DIRECTIONS FOR THIS TASK:
Would you please transcribe, exactly as written, the lines of the entries below starting at the one that holds "maniac maniacal maniac's" and ending at the one that holds "manifestations manifested manifesting", both included?

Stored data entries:
------------------------------------

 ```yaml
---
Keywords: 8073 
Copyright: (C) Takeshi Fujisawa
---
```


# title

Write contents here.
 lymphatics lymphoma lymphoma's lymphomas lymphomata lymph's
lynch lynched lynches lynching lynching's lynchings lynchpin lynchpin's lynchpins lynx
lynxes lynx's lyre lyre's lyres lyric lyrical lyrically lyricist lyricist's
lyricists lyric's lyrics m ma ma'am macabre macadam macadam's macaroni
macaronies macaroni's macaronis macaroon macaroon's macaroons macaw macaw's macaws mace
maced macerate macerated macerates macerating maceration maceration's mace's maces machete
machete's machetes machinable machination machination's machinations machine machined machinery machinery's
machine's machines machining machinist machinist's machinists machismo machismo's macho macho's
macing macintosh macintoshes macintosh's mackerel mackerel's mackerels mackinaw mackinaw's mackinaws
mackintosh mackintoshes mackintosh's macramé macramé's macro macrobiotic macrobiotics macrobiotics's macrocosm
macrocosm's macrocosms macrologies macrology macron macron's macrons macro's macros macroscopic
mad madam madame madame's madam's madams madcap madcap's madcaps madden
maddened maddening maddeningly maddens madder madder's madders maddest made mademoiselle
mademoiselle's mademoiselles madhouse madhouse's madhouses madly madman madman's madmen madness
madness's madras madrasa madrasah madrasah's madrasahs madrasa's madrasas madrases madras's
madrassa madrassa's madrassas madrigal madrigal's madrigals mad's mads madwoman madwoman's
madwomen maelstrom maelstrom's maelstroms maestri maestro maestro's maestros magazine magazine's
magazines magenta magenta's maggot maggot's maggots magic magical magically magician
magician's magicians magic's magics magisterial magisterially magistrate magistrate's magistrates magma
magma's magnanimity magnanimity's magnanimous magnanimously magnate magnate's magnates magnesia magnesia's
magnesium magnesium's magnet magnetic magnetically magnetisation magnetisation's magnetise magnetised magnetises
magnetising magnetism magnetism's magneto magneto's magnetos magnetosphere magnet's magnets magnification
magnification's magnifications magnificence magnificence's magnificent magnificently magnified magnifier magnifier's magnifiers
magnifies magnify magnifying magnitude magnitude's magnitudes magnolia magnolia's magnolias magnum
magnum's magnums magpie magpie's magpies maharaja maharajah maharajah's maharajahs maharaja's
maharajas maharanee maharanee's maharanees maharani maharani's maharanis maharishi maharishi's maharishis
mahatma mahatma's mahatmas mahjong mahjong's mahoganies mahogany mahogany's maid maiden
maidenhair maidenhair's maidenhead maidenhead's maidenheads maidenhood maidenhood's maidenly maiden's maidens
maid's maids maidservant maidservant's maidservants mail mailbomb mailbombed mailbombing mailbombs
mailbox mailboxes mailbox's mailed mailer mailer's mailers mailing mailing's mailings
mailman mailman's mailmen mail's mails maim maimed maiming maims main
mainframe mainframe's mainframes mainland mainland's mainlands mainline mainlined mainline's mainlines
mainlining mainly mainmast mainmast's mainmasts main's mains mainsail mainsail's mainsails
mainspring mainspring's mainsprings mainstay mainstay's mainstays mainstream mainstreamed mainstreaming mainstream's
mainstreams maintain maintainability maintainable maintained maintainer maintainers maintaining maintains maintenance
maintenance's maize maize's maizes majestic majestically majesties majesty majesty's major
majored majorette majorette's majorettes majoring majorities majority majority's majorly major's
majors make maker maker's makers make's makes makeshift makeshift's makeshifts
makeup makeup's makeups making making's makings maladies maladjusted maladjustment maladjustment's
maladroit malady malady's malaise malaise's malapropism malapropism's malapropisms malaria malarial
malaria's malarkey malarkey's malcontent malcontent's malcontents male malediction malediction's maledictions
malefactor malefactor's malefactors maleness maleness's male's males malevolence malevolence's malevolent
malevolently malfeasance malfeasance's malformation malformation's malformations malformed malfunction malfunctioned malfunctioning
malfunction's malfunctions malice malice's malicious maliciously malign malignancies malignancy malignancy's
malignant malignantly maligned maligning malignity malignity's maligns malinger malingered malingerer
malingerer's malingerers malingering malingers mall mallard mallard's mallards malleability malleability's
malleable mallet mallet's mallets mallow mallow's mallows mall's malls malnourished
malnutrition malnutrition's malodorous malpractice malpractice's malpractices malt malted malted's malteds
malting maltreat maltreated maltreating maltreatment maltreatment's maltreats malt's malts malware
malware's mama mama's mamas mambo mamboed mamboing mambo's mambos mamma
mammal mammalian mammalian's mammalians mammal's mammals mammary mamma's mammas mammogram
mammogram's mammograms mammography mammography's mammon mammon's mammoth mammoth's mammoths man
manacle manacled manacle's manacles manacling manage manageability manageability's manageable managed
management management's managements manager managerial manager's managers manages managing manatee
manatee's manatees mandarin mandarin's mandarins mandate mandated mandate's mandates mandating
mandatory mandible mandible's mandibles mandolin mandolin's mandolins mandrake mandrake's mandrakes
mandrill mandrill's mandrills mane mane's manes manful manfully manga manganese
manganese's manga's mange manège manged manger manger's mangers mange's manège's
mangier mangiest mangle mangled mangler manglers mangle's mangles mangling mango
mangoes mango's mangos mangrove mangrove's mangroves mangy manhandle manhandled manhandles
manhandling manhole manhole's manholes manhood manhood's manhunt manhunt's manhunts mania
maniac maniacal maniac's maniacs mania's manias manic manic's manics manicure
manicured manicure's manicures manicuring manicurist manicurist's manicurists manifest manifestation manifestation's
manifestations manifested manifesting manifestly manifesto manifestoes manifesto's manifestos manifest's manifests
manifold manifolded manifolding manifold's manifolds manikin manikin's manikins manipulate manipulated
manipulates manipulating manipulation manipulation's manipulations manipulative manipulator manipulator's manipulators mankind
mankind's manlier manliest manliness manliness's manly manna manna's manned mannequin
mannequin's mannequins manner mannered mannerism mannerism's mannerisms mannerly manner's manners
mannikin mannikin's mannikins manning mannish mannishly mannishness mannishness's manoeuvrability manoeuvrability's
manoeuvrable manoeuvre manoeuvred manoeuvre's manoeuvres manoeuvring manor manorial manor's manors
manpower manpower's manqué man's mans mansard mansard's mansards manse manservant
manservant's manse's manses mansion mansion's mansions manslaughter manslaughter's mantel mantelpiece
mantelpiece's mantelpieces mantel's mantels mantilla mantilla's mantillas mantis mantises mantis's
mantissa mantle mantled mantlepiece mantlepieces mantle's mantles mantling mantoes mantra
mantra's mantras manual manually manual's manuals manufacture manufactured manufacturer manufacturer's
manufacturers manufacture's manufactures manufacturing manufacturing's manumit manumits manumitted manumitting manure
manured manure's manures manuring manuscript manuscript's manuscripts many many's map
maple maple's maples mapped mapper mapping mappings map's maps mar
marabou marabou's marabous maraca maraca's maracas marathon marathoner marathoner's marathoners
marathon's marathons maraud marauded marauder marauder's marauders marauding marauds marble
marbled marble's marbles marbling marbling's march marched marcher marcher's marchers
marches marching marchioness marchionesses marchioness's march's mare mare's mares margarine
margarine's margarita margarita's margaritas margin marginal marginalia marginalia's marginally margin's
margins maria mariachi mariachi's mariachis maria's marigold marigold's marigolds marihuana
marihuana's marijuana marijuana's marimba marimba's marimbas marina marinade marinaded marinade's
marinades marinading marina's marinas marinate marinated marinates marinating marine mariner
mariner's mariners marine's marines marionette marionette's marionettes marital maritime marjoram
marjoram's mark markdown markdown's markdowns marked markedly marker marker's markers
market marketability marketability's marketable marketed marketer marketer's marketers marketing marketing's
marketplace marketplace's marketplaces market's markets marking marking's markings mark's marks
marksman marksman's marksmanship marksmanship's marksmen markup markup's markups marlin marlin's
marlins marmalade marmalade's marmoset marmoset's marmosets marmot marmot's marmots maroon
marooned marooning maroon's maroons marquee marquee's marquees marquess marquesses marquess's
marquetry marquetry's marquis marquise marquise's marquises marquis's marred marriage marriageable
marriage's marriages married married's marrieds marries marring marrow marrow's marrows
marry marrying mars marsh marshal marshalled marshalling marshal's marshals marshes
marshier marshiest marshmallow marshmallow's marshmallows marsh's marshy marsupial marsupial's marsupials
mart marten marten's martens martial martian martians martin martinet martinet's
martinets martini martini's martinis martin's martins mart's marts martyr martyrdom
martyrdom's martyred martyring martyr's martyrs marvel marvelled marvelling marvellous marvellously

------------------------------------

SOLUTION TO THIS EXERCISE:
maniac maniacal maniac's maniacs mania's manias manic manic's manics manicure
manicured manicure's manicures manicuring manicurist manicurist's manicurists manifest manifestation manifestation's
manifestations manifested manifesting manifestly manifesto manifestoes manifesto's manifestos manifest's manifests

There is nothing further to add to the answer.